En eso soy exigente, mira. Las buenas novelas parten siempre de la impostura, llegan a la verdad a través de la ficción, no al revés. Este fin de semana, por ejemplo, me he hundido en el sillón con una edición de Middlemarch en papel biblia, tan hermosa por sí misma que aunque me canse la leo por el delicioso tacto de sus páginas. Pero no puedo evitar, casi a cada párrafo, la tentación de levantarme y volverme a leer Emma, quizá porque, aun tratándose de alguien de la talla de George Elliot, echo de menos el sutil oído de Jane Austen, su capacidad para describir a un personaje haciéndolo hablar. Elliot nos cuenta con profusión y buena prosa toda clase de detalles psicológicos de un personaje que a fin de cuentas habla igual que todos los demás. Es la voz de Elliot, no la de los personajes, y la verosimilitud empieza por ahí.

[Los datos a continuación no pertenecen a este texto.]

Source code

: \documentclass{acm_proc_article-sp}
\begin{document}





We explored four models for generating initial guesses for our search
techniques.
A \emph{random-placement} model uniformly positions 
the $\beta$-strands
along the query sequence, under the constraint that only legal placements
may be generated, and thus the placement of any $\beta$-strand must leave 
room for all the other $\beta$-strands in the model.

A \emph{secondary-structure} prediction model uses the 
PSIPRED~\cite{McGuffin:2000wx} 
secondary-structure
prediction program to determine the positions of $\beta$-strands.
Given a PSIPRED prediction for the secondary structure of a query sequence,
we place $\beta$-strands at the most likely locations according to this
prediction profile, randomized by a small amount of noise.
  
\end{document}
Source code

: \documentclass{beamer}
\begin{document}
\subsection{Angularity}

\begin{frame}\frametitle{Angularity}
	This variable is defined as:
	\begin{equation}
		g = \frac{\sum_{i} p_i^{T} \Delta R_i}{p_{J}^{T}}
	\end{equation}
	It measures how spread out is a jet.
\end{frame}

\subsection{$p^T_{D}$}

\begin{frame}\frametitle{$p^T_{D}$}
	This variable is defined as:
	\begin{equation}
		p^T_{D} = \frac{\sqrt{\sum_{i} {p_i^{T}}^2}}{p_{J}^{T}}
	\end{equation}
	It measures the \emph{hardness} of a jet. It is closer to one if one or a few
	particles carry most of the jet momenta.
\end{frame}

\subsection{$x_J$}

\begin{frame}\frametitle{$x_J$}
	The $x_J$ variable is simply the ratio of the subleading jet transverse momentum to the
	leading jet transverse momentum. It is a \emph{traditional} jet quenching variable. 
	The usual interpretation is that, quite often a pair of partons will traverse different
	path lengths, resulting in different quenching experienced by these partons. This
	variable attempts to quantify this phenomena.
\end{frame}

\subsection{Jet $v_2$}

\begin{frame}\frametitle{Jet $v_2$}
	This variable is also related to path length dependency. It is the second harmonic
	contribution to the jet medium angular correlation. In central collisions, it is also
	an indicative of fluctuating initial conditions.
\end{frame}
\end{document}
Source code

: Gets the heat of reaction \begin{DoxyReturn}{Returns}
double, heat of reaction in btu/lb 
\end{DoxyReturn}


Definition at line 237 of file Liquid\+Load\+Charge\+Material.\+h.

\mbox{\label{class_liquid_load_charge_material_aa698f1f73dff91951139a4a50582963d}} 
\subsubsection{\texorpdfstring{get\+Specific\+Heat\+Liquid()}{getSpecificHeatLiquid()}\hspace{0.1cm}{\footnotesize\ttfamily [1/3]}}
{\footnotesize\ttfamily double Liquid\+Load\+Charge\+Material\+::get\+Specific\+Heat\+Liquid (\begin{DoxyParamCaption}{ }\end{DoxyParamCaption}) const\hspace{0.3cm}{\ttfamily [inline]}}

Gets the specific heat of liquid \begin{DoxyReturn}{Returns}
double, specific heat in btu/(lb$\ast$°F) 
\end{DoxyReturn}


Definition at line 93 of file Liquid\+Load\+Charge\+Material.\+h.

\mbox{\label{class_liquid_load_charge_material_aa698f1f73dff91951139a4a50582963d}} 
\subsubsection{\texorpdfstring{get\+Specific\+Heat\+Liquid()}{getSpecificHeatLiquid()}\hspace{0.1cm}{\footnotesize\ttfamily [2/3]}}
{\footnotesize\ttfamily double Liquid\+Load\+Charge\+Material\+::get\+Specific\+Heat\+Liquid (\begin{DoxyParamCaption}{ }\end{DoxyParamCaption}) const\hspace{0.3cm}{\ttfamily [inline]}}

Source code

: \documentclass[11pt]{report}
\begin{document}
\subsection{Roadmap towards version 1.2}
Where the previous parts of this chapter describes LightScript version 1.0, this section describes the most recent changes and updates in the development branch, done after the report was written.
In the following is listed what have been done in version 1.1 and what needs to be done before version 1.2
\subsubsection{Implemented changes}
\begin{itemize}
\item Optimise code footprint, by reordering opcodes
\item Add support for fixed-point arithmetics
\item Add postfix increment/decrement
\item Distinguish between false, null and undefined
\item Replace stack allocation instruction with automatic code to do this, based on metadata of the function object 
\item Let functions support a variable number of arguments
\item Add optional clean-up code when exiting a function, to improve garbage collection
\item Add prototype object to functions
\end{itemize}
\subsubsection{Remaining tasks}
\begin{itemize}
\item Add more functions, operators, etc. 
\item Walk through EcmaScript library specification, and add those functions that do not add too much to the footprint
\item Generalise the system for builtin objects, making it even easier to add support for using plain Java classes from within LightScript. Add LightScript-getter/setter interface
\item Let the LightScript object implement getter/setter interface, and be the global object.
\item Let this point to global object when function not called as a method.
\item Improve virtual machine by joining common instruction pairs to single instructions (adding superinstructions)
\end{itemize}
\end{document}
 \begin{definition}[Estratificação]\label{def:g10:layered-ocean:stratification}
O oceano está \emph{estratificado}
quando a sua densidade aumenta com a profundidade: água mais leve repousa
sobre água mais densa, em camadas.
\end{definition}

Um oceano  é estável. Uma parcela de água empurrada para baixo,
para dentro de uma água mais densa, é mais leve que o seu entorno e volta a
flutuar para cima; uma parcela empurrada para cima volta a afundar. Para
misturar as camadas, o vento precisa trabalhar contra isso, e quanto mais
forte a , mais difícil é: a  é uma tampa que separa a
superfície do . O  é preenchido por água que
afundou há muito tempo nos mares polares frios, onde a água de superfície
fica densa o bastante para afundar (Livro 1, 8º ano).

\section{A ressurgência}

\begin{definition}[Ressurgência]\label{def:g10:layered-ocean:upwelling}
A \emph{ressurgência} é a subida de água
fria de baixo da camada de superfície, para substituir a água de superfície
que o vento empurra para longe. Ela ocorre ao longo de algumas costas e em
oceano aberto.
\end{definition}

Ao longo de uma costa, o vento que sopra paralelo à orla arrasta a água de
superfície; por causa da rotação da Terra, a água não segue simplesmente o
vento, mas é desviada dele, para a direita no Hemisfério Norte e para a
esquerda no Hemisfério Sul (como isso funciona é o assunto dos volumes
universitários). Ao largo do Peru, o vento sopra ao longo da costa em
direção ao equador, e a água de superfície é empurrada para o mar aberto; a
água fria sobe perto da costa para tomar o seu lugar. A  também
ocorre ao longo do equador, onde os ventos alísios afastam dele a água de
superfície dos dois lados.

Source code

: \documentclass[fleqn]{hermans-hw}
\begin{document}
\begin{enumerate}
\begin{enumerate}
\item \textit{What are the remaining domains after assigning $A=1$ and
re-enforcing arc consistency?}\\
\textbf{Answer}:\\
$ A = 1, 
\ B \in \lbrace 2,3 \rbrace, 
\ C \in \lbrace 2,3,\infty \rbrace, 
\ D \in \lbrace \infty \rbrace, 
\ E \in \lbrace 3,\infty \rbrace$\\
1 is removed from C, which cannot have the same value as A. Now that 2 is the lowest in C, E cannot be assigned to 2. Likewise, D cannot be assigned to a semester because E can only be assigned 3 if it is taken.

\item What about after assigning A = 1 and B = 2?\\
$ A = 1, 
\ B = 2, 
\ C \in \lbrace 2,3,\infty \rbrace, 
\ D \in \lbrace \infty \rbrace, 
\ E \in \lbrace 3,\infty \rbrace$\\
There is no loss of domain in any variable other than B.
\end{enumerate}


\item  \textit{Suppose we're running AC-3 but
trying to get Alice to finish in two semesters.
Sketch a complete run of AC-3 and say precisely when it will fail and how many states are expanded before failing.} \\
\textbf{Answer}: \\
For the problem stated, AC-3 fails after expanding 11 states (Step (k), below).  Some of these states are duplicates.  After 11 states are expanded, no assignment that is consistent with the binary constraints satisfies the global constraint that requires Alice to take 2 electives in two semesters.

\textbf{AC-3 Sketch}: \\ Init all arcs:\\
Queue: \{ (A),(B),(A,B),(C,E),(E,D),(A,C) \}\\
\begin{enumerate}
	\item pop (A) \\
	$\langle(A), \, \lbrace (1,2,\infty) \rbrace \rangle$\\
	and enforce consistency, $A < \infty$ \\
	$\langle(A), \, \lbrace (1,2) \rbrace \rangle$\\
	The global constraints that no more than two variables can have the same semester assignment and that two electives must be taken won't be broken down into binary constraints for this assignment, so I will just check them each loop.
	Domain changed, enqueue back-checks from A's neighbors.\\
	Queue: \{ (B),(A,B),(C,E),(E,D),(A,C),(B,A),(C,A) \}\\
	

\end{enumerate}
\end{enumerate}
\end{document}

Pues con Muñoz Molina me pasa un poco lo mismo. Creo que fue él quien dijo que el verdadero valor de una novela se mide a los diez años de su publicación. ¿Quién se tragaría ahora la lírica rosariera de El invierno en Lisboa? ¿Quién tiene ahora estómago para digerir al obeso jinete polaco, a no ser que quiera escuchar su propia vida a través de otro? Pero en el caso de que el lector no sea de su generación sino de alguna anterior o posterior, ¿quién tiene ganas ahora de que alguien le cuente su vida en 600 páginas y no emplee ni un solo rasgo de ironía, ni uno solo? ¿Cómo es posible que alguien privado del sentido del humor se repute discípulo de Cervantes?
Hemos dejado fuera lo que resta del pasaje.